Stanley Milgram and his 'shock generator' machine

Stanley Milgram and his 'shock generator' machine

Almost exactly 50 years ago, the social psychologist Stanley Milgram embarked on a programme of research that was to change our understanding of the human propensity for evil forever. Participants in the research came into his laboratory at Yale for what they thought was a study looking at the effects of punishment on memory. Does a person learn better if they are punished every time they make a mistake?

To help the experimenter investigate this question, participants were placed in the role of teacher and asked to administer an electric shock to a learner every time he recalled the wrong word from a previously learned list of work pairings. The shocks started at 15 volts but increased every time an error was made, going right up to 450 volts — well beyond a point that would be lethal.

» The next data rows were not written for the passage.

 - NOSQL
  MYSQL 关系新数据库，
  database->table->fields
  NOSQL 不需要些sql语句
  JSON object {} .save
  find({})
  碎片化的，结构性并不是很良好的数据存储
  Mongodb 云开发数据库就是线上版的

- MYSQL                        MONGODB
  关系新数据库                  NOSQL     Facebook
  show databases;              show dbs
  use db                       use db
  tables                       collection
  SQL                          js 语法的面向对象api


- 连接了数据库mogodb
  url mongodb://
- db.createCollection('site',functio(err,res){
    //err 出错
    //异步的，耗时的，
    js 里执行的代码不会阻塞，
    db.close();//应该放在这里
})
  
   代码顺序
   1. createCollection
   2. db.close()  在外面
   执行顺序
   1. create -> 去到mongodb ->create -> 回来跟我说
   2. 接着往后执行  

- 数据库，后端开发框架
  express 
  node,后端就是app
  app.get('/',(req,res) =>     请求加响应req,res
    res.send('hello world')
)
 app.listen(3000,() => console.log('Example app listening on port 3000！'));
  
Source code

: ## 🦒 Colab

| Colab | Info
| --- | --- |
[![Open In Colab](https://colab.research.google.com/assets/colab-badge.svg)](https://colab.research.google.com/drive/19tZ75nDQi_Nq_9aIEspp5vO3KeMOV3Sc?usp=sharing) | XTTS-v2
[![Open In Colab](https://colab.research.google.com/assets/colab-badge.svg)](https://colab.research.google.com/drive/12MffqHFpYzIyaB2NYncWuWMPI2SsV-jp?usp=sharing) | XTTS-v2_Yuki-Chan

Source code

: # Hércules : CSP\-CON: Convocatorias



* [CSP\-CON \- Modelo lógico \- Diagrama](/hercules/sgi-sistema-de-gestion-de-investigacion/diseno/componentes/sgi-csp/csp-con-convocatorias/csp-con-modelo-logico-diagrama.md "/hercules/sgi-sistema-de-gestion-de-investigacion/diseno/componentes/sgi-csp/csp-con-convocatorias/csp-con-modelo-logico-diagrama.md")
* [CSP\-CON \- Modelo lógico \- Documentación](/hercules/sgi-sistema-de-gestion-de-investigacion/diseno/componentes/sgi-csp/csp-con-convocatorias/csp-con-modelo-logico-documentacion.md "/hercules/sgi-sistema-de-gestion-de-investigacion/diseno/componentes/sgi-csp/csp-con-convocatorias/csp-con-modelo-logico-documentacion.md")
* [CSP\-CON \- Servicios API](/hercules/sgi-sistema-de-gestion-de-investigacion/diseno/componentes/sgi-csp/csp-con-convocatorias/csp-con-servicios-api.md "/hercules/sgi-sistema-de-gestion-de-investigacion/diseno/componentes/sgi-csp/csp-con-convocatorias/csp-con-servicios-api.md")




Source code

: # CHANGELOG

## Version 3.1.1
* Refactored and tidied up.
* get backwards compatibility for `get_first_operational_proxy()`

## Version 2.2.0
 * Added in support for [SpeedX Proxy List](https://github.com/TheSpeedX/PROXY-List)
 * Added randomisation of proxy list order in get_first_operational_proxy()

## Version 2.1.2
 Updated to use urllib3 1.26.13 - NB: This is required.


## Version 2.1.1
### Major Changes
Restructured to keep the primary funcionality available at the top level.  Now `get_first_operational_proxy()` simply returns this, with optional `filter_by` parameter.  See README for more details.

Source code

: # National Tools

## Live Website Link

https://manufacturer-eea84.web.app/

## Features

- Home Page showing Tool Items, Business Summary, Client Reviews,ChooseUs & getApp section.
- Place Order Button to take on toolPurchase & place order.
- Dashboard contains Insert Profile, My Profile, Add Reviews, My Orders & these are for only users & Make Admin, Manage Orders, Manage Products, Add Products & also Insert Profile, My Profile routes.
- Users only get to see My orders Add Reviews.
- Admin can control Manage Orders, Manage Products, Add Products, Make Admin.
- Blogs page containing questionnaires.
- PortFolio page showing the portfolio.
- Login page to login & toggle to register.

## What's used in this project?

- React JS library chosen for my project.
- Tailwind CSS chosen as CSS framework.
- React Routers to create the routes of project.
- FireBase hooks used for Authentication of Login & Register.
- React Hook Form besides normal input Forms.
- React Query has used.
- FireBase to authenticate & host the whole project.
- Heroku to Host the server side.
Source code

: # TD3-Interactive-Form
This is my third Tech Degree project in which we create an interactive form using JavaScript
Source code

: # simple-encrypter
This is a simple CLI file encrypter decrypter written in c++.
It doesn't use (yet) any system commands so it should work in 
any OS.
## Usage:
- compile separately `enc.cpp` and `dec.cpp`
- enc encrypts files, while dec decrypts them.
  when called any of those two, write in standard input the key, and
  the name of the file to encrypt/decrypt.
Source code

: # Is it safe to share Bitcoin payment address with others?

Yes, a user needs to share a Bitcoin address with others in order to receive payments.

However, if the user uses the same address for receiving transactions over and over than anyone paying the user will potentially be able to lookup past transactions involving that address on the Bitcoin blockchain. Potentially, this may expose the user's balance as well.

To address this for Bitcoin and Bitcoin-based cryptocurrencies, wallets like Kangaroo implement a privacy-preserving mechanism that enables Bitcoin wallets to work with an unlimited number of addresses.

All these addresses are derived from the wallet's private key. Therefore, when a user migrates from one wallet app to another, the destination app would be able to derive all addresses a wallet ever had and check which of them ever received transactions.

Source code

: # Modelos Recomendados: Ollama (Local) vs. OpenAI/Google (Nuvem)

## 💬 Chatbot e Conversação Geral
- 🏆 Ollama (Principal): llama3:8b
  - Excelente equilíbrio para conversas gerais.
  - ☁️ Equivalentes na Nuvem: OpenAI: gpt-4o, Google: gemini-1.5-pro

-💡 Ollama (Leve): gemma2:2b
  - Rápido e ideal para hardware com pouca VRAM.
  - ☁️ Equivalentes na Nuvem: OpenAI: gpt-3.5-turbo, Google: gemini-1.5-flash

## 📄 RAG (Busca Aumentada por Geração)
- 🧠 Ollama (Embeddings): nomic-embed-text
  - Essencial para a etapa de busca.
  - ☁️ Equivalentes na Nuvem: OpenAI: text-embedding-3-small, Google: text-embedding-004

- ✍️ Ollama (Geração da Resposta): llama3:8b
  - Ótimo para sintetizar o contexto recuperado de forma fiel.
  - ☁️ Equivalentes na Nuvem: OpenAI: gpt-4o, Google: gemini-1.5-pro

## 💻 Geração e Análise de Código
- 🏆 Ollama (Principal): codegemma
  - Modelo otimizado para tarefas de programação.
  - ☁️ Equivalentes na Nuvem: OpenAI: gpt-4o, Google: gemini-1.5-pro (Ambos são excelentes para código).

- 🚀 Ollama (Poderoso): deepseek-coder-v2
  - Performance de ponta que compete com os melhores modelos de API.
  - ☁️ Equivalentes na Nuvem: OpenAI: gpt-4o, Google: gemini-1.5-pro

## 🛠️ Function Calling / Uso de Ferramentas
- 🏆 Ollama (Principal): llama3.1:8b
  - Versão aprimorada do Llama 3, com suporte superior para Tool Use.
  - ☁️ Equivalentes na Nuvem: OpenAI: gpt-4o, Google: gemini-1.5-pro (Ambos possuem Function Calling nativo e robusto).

In fact, the learner was an actor who was an accomplice of Milgram and the shocks were not real. But the teachers did not know this. Indeed, the question that Milgram was really investigating was how willing the participants would be to go along with the experimenter’s instructions. Would they stop administering shocks at 75 volts (when the learner let out a cry of “Ugh!”) or 150 volts (where he demanded to be let out, because his heart was starting to bother him), or at 300 volts (where he let out an agonized scream and refused to answer any more)? Thinking about it, how far would you go?

As every student who has just completed their psychology A-level knows, around 10% of participants in Milgram’s baseline study stopped at the 300-volt mark. (90% continued beyond this point. Indeed, a full 65% continued administering shocks right up to the 450-volt point. In other words, they displayed total obedience.)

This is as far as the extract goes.